Writing Stages

Overview

Martian supports writing pipeline stages in virtually any language. The only requirement for pipeline executables is that they be able to write JSON to files.

The martian runtime may need to restart stages for a variety of reasons, including user input, hardware failures, or running out of memory. Even if stage code completes successfully, there are cases such as network partitions in which the runtime may not be able to confirm successful completion. Because of this, stages should never alter their inputs, and must behave correctly if re-run. Formally, stages should ideally be pure functions.

A Martian stage is an executable, either interpreted or compiled, that takes at least four command-line arguments as follows:

$ stage_executable [args] <type> <metadata_path> <files_path> <journal_prefix>

In most cases the interpretation of the arguments is handled by a language-specific adapter. The type argument is one of split, join, or main (main is run for chunk phases, or for stages which do not split ). The stage executable should switch on that type and provide implementations for each.

The details of the interface are generally handled by a language-specific “adapter.” Currently, there are adapters for Python and Go in the main repository, and an adapter for Rust in also available. Adapters for scripting languages are generally distributed with martian and should be expected to be tied to a specific martian version, while adapters for compiled languages obviously need to be compiled with the stage code. For details on the interface between the job monitor process and the adapter code, see the adapter documentation in the Martian repository.

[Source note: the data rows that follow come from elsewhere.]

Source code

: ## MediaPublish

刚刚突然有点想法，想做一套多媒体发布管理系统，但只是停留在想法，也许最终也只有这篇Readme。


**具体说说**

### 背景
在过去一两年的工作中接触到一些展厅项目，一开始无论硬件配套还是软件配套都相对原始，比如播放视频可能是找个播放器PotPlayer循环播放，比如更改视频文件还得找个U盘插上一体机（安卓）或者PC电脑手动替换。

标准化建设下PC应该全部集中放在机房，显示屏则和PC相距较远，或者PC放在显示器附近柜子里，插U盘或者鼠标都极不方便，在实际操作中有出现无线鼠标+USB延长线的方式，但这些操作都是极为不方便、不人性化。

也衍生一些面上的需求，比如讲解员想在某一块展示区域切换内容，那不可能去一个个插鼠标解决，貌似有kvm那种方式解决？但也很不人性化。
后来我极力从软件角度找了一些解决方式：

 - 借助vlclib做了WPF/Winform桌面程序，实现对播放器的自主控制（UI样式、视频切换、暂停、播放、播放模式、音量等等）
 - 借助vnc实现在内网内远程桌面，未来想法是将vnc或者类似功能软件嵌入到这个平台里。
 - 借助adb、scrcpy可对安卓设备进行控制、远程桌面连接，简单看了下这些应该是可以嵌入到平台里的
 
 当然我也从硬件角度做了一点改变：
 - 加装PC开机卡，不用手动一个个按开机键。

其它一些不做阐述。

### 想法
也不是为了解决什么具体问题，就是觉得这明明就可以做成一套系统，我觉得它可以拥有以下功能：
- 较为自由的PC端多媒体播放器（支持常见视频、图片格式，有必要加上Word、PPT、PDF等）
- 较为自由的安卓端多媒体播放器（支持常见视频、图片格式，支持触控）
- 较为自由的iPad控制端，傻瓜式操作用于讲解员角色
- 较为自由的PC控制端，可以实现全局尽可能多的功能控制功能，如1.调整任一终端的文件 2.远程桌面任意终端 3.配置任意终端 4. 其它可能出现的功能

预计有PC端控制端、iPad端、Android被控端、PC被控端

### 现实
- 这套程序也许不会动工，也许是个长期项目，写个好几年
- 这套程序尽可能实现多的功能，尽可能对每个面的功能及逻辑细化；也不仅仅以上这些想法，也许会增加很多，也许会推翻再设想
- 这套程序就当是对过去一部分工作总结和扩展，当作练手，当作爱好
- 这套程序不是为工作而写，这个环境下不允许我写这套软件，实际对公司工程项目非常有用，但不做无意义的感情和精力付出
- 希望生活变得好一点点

When writing stage code, refer to the documentation for the language-specific adapter for additional details, as they are intended to provide abstraction layers wrapping the interface to the martian runtime, such as managing interaction with the journal directory and accessing inputs and outputs.

Split Interface

Input: The args file (containing the json dictionary of stage inputs)

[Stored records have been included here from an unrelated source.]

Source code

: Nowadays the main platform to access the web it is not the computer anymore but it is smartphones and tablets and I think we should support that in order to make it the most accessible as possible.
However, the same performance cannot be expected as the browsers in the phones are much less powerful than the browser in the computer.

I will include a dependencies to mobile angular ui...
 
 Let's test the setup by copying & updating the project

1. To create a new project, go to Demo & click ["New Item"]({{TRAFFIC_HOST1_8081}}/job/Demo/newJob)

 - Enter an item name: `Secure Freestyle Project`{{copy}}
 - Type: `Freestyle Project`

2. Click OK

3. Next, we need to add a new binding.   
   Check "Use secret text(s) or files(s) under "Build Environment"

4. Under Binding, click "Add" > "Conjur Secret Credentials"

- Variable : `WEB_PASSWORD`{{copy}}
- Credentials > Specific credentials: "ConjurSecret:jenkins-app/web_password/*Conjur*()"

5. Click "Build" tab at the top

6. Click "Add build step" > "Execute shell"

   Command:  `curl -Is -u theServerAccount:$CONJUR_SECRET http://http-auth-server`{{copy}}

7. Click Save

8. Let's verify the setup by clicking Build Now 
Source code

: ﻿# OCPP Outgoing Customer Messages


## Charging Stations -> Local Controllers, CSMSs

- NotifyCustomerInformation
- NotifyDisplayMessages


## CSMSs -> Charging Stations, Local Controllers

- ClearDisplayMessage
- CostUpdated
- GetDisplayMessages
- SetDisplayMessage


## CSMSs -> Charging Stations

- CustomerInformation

Output: A stage_defs file, containing a json object containing two keys.

  • chunks: a list of objects containing the input arguments to each stage, and optional keys __threads and __mem_gb to override the default resource reservation for each chunk.
  • join (optional): an object containing __threads and __mem_gb overrides to be used for the join phase.

More details in Advanced Features: Parallelization.

Join Interface

Inputs:

  • args: The stage input arguments
  • chunk_defs: The chunk definitions produced by the split phase.
  • chunk_outs: A json serialized list aggregating the outputs from each chunk.
  • outs: The stage outputs. This is written by the stage code, but for outputs which are files, the paths to the recommended locations for those files are populated by the runtime.

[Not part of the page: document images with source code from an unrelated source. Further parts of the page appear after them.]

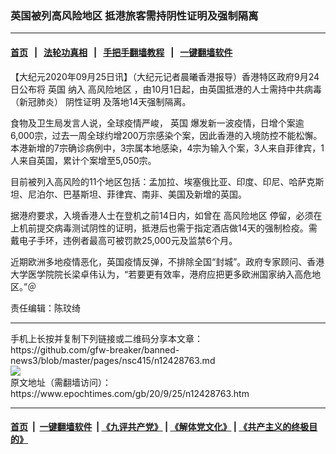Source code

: ### 英国被列高风险地区 抵港旅客需持阴性证明及强制隔离
------------------------

#### [首页](https://github.com/gfw-breaker/banned-news3/blob/master/README.md) &nbsp;&nbsp;|&nbsp;&nbsp; [法轮功真相](https://github.com/begood0513/basic/blob/master/README.md)  &nbsp;&nbsp;|&nbsp;&nbsp; [手把手翻墙教程](https://github.com/gfw-breaker/guides/wiki)  &nbsp;&nbsp;|&nbsp;&nbsp; [一键翻墙软件](https://github.com/gfw-breaker/nogfw/blob/master/README.md)  



<div><p>
 【大纪元2020年09月25日讯】（大纪元记者晨曦香港报导）香港特区政府9月24日公布将
 <ok href="https://www.epochtimes.com/gb/tag/%E8%8B%B1%E5%9B%BD.html">
  英国
 </ok>
 纳入
 <ok href="https://www.epochtimes.com/gb/tag/%E9%AB%98%E9%A3%8E%E9%99%A9%E5%9C%B0%E5%8C%BA.html">
  高风险地区
 </ok>
 ，由10月1日起，由英国抵港的人士需持中共病毒（新冠肺炎）
 <ok href="https://www.epochtimes.com/gb/tag/%E9%98%B4%E6%80%A7%E8%AF%81%E6%98%8E.html">
  阴性证明
 </ok>
 及落地14天强制隔离。
</p>
<p>
 食物及卫生局发言人说，全球疫情严峻，
 <ok href="https://www.epochtimes.com/gb/tag/%E8%8B%B1%E5%9B%BD.html">
  英国
 </ok>
 爆发新一波疫情，日增个案逾6,000宗，过去一周全球约增200万宗感染个案，因此香港的入境防控不能松懈。本港新增的7宗确诊病例中，3宗属本地感染，4宗为输入个案，3人来自菲律宾，1人来自英国，累计个案增至5,050宗。
</p>
<p>
 目前被列入高风险的11个地区包括：孟加拉、埃塞俄比亚、印度、印尼、哈萨克斯坦、尼泊尔、巴基斯坦、菲律宾、南非、美国及新增的英国。
</p>
<p>
 据港府要求，入境香港人士在登机之前14日内，如曾在
 <ok href="https://www.epochtimes.com/gb/tag/%E9%AB%98%E9%A3%8E%E9%99%A9%E5%9C%B0%E5%8C%BA.html">
  高风险地区
 </ok>
 停留，必须在上机前提交病毒测试阴性的证明，抵港后也需于指定酒店做14天的强制检疫。需戴电子手环，违例者最高可被罚款25,000元及监禁6个月。
</p>
<p>
 近期欧洲多地疫情恶化，英国疫情反弹，不排除全国“封城”。政府专家顾问、香港大学医学院院长梁卓伟认为，“若要更有效率，港府应把更多欧洲国家纳入高危地区。”＠
</p>
<p>
 责任编辑：陈玟绮
</p>
</div>
<hr/>
手机上长按并复制下列链接或二维码分享本文章：<br/>
https://github.com/gfw-breaker/banned-news3/blob/master/pages/nsc415/n12428763.md <br/>
<a href='https://github.com/gfw-breaker/banned-news3/blob/master/pages/nsc415/n12428763.md'><img src='https://github.com/gfw-breaker/banned-news3/blob/master/pages/nsc415/n12428763.md.png'/></a> <br/>
原文地址（需翻墙访问）：https://www.epochtimes.com/gb/20/9/25/n12428763.htm


------------------------
#### [首页](https://github.com/gfw-breaker/banned-news3/blob/master/README.md) &nbsp;|&nbsp; [一键翻墙软件](https://github.com/gfw-breaker/nogfw/blob/master/README.md) &nbsp;| [《九评共产党》](https://github.com/gfw-breaker/9ping.md/blob/master/README.md#九评之一评共产党是什么) | [《解体党文化》](https://github.com/gfw-breaker/jtdwh.md/blob/master/README.md) | [《共产主义的终极目的》](https://github.com/gfw-breaker/gczydzjmd.md/blob/master/README.md)


<img src='http://gfw-breaker.win/banned-news3/pages/nsc415/n12428763.md' width='0px' height='0px'/>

Output: The outs file is re-written with values populated for non-file output types.

Because the runtime will attempt to reclaim disk space used by files which are not required by any incomplete stages (see Storage Management), the final outputs of a stage should never contain references to files produced by other stages. This includes paths in the outs file as well as symbolic links or other ways an output file might depend on an input file. If the outputs of a stage need to include a file produced by a previous stage, that file should be copied or hard-linked to the stage’s outputs.

Main/Chunk Interface

For stages which do not split, the args file contains the stage inputs. For stages which do split, the args file contains the element of the chunks key from the stage_defs file written by the split phase.

Outputs are written to the outs file, which is either the stage’s outs file (for stages which do not split) or will be aggregated into chunk_outs to be passed to the join phase for stages which do split.

Language Adapters

Martian provides support for writing stages in the form of adapters, whose purpose is to provide to stages the following:

  • A well-defined interface for stages to be invoked by mrp
  • Input arguments from upstream stages to be passed into the stage
  • A well-defined method for returning output values to be passed to downstream stages
  • An API so the stage can provide logging, status updates, and error reporting.

The goal of Martian adapters is to minimize the amount of boilerplate code written for each stage implementation. Exactly how stage code is written and structured varies with the implementation language. Below are examples for some languages that currently have Martian adapters.

Interpreted Languages

Python

A Martian stage written in Python is simply a Python module. That is, a directory with an __init__.py containing the stage code. The stage code should not execute on import - the Martian Python adapter provides an executable wrapper script that does an import of your Python module.

Python stages are run via an adapter which simplifies much of the high-level tasks. The stage .py file must contain a main method, expecting and, if the stage splits, a split and join method.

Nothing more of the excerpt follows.